(Supplied data)
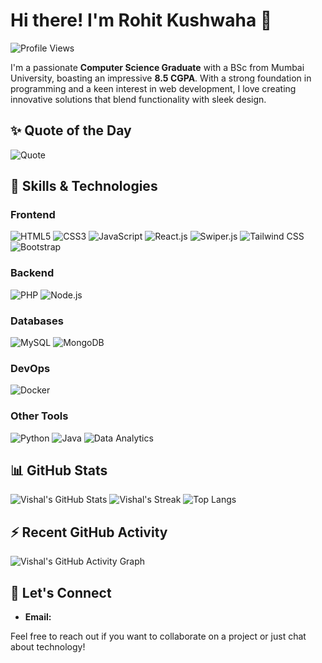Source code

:# Hi there! I'm Rohit Kushwaha 👋
![Profile Views](https://komarev.com/ghpvc/?username=Rohitkushwaha1134&color=blue&style=flat-square)


I'm a passionate **Computer Science Graduate** with a BSc from Mumbai University, boasting an impressive **8.5 CGPA**. With a strong foundation in programming and a keen interest in web development, I love creating innovative solutions that blend functionality with sleek design.

## ✨ Quote of the Day
![Quote](https://quotes-github-readme.vercel.app/api?type=horizontal&theme=radical)

## 🚀 Skills & Technologies

### **Frontend**
<p>
  <img src="https://img.shields.io/badge/HTML5-E34F26?style=for-the-badge&logo=html5&logoColor=white" alt="HTML5" />
  <img src="https://img.shields.io/badge/CSS3-1572B6?style=for-the-badge&logo=css3&logoColor=white" alt="CSS3" />
  <img src="https://img.shields.io/badge/JavaScript-F7DF1E?style=for-the-badge&logo=javascript&logoColor=black" alt="JavaScript" />
  <img src="https://img.shields.io/badge/React-20232A?style=for-the-badge&logo=react&logoColor=61DAFB" alt="React.js" />
  <img src="https://img.shields.io/badge/Swiper-6332F6?style=for-the-badge&logo=Swiper&logoColor=white" alt="Swiper.js" />
  <img src="https://img.shields.io/badge/Tailwind_CSS-38B2AC?style=for-the-badge&logo=tailwind-css&logoColor=white" alt="Tailwind CSS" />
  <img src="https://img.shields.io/badge/Bootstrap-7952B3?style=for-the-badge&logo=bootstrap&logoColor=white" alt="Bootstrap" />
</p>

### **Backend**
<p>
  <img src="https://img.shields.io/badge/PHP-777BB4?style=for-the-badge&logo=php&logoColor=white" alt="PHP" />
  <img src="https://img.shields.io/badge/Node.js-339933?style=for-the-badge&logo=nodedotjs&logoColor=white" alt="Node.js" />
</p>

### **Databases**
<p>
  <img src="https://img.shields.io/badge/MySQL-4479A1?style=for-the-badge&logo=mysql&logoColor=white" alt="MySQL" />
  <img src="https://img.shields.io/badge/MongoDB-4EA94B?style=for-the-badge&logo=mongodb&logoColor=white" alt="MongoDB" />
</p>

### **DevOps**
<p>
  <img src="https://img.shields.io/badge/Docker-2496ED?style=for-the-badge&logo=docker&logoColor=white" alt="Docker" />
</p>

### **Other Tools**
<p>
  <img src="https://img.shields.io/badge/Python-3776AB?style=for-the-badge&logo=python&logoColor=white" alt="Python" />
  <img src="https://img.shields.io/badge/Java-007396?style=for-the-badge&logo=java&logoColor=white" alt="Java" />
  <img src="https://img.shields.io/badge/Data_Analytics-1D3557?style=for-the-badge&logo=tableau&logoColor=white" alt="Data Analytics" />
</p>

## 📊 GitHub Stats
![Vishal's GitHub Stats](https://github-readme-stats.vercel.app/api?username=Rohitkushwaha1134&show_icons=true&theme=radical)
![Vishal's Streak](https://github-readme-streak-stats.herokuapp.com/?user=Rohitkushwaha1134&theme=radical)
![Top Langs](https://github-readme-stats.vercel.app/api/top-langs/?username=Rohitkushwaha1134&layout=compact&theme=radical)


## ⚡ Recent GitHub Activity
![Vishal's GitHub Activity Graph](https://github-readme-activity-graph.vercel.app/graph?username=Rohitkushwaha1134&bg_color=1a1b27&color=ffffff&line=38bdae&point=ffffff&area=true&hide_border=true)



## 💬 Let's Connect
- **Email:** 

Feel free to reach out if you want to collaborate on a project or just chat about technology!
<!---
Rohitkushwaha1134/Rohitkushwaha1134 is a ✨ special ✨ repository because its `README.md` (this file) appears on your GitHub profile.
You can click the Pr
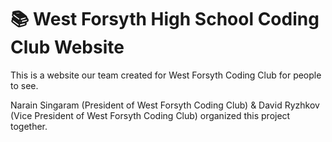 # 📚 West Forsyth High School Coding Club Website
This is a website our team created for West Forsyth Coding Club for people to see.

Narain Singaram (President of West Forsyth Coding Club) &amp; David Ryzhkov (Vice President of West Forsyth Coding Club) organized this project together.
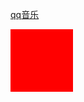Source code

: [qq音乐](https://xiaohu2200.github.io/xiaohuchangku/qqyinyue/)
<!DOCTYPE html>
<html lang="en">
<head>
    <meta charset="UTF-8">
    <meta name="viewport" content="width=device-width, initial-scale=1.0">
    <meta http-equiv="X-UA-Compatible" content="ie=edge">
    <title>Document</title>
    <style>
      .stage{
        width:100px;
        height:100px;
        background-color:red;
      }
    </style>
</head>
<body>
    <div class="stage">
        <div class="mask"></div>
    </div>
    
</body>
</html>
(End Supplied data)
> [What to do] All lines carrying the word "width" must be copied from the data above.

> [Problem solution]
    <meta name="viewport" content="width=device-width, initial-scale=1.0">
        width:100px;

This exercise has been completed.